En segundo lugar, el proyecto conecta la discrecionalidad empresarial o, mejor, su tutela, con el deber general de diligencia que incumbe a los administradores en nuestro Derecho de sociedades, según se acaba de advertir. Y ello se hace a través del establecimiento de una auténtica presunción de cumplimiento del mismo, siempre que, claro está, haya observado el administrador los cuatro requisitos que le vienen impuestos. Por el propio enunciado de la norma, pero, sobre todo, por la finalidad que con ella se persigue, esto es, dar cobertura firme a la discrecionalidad empresarial (cualquiera sea el ámbito al que se extienda), debe afirmarse, a mi juicio, que nos encontramos ante una presunción iuris et de iure. Cabrá dudar y discutir, eso sí, del cumplimiento efectivo de los indicados requisitos, algunos de los cuales, como la información “suficiente” o el procedimiento de decisión “adecuado”, por incluir conceptos jurídicos indeterminados, pueden suscitar problemas en la práctica.
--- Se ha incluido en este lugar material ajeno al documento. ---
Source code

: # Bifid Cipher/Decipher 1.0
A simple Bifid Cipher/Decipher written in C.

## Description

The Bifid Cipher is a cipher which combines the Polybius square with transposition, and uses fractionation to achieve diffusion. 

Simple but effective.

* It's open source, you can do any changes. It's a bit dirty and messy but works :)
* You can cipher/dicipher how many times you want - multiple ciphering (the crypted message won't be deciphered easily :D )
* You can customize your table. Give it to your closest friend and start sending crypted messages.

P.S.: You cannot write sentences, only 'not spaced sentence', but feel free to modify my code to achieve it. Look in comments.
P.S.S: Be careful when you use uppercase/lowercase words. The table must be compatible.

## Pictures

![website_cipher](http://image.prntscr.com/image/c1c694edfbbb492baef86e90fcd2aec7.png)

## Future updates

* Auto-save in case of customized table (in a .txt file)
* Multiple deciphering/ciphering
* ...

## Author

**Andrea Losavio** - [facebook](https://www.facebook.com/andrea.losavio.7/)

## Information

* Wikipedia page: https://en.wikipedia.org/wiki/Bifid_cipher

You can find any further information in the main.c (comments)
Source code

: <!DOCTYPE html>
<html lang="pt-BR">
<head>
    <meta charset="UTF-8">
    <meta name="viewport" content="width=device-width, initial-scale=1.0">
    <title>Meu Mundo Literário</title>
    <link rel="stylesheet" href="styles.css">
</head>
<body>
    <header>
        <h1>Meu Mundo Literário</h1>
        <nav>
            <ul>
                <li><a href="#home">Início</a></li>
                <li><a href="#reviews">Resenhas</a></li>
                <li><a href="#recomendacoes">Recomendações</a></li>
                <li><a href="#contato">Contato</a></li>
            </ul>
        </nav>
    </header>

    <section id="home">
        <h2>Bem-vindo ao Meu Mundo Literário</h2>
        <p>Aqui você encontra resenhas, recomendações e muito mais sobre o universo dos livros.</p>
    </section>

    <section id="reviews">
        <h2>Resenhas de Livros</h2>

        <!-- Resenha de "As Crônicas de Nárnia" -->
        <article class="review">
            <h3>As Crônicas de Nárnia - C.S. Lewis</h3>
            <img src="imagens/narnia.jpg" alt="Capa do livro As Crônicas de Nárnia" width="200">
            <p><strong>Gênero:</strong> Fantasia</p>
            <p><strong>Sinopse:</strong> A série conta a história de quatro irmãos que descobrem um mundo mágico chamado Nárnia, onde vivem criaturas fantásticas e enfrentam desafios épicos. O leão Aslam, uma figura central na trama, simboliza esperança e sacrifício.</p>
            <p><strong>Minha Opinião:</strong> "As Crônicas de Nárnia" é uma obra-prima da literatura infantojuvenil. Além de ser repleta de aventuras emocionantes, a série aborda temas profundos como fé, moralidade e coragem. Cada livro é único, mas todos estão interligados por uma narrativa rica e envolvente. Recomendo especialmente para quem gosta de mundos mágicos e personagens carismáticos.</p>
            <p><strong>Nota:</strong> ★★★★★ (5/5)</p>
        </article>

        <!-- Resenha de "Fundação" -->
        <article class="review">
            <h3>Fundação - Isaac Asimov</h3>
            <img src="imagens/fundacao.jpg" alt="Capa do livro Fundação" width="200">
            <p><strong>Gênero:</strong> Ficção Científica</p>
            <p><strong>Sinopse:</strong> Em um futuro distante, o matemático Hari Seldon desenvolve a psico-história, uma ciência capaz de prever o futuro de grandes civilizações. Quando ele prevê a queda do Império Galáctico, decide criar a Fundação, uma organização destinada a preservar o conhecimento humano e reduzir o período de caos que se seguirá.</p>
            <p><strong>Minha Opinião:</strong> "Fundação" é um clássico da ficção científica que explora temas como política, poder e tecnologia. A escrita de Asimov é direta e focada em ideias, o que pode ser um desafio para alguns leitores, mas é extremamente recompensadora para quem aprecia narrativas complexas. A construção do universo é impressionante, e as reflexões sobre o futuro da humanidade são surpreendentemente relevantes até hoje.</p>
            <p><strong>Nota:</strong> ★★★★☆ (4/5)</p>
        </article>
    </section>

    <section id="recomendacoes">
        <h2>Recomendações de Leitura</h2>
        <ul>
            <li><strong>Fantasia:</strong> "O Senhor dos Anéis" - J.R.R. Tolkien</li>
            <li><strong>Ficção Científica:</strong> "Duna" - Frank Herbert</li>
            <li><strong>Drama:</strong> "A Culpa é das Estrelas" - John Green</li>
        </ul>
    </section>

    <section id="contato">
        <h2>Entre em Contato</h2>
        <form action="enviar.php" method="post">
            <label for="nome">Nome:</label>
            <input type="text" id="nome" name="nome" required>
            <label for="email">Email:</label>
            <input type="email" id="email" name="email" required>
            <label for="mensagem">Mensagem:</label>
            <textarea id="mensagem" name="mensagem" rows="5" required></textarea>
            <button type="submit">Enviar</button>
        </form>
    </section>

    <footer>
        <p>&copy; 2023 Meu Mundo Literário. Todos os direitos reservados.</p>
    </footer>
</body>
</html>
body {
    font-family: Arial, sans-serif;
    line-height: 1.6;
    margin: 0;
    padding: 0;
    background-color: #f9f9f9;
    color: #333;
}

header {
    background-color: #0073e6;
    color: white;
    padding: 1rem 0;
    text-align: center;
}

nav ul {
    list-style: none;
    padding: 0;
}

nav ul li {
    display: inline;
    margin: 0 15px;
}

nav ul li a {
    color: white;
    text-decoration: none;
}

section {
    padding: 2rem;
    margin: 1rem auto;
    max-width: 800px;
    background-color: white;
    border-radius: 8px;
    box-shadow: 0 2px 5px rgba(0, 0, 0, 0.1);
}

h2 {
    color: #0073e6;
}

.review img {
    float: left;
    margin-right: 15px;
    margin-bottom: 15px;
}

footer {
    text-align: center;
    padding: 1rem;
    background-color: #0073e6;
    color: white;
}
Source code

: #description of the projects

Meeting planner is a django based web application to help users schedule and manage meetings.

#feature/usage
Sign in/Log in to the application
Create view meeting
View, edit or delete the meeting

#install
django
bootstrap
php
También ha sido fiel el proyecto a la experiencia norteamericana en lo que atañe, precisamente, a los requisitos exigidos para la tutela de la discrecionalidad empresarial. Se echa en falta, con todo, una referencia al importante asunto de la motivación, es decir, al hecho de que los administradores justifiquen satisfactoriamente las causas y las razones sobre cuya base han adoptado la concreta decisión. No es seguro que dicho extremo pueda considerarse inherente a los cuatro requisitos enumerados por el proyecto, en particular al que impone la observancia de “un procedimiento de decisión adecuado”; este último parece referirse a un conjunto sucesivo de actos que permitan explicar cómo se ha adoptado la decisión, no tanto su porqué. A este respecto, y para comprender mejor el sentido y el fin de la tutela de la discrecionalidad empresarial, sería de gran ayuda traer a colación la amplia experiencia desarrollada a propósito de la discrecionalidad de la Administración pública. Sin desconocer las considerables diferencias entre uno y otro ámbito, resultará sumamente útil ese considerable caudal, configurado en la doctrina y en la Jurisprudencia, que ha permitido hacer compatible la necesaria libertad, de actuación y de juicio, de los entes administrativos, con la no menos relevante tutela de los ciudadanos. Por la misma razón, hará falta que, una vez entre en vigor la norma en estudio, se busque el mejor camino para que la gestión empresarial sea verdaderamente eficiente sin recaer en la impunidad de los administradores. Quizá este equilibrio requiera algún retoque en el proyecto.